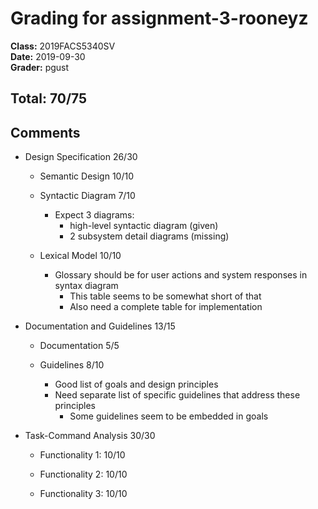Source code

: # Grading for assignment-3-rooneyz
**Class:** 2019FACS5340SV<br>
**Date:** 2019-09-30<br>
**Grader:** pgust

## Total: 70/75
## Comments

* Design Specification 26/30

  * Semantic Design  10/10

  * Syntactic Diagram  7/10
    * Expect 3 diagrams:
      * high-level syntactic diagram (given)
      * 2 subsystem detail diagrams (missing)

  * Lexical Model  10/10
    * Glossary should be for user actions and system responses in syntax diagram
      * This table seems to be somewhat short of that
      * Also need a complete table for implementation

* Documentation and Guidelines 13/15

  * Documentation 5/5

  * Guidelines  8/10
    * Good list of goals and design principles
    * Need separate list of specific guidelines that address these principles
        * Some guidelines seem to be embedded in goals

* Task-Command Analysis 30/30

  * Functionality 1: 10/10

  * Functionality 2: 10/10

  * Functionality 3: 10/10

REQUIREMENT
Lines from the one with "detail diagrams (missing)" through the last line of the listing above: return these exactly, and nothing else.

THE COMPLETED TASK
      * 2 subsystem detail diagrams (missing)

  * Lexical Model  10/10
    * Glossary should be for user actions and system responses in syntax diagram
      * This table seems to be somewhat short of that
      * Also need a complete table for implementation

* Documentation and Guidelines 13/15

  * Documentation 5/5

  * Guidelines  8/10
    * Good list of goals and design principles
    * Need separate list of specific guidelines that address these principles
        * Some guidelines seem to be embedded in goals

* Task-Command Analysis 30/30

  * Functionality 1: 10/10

  * Functionality 2: 10/10

  * Functionality 3: 10/10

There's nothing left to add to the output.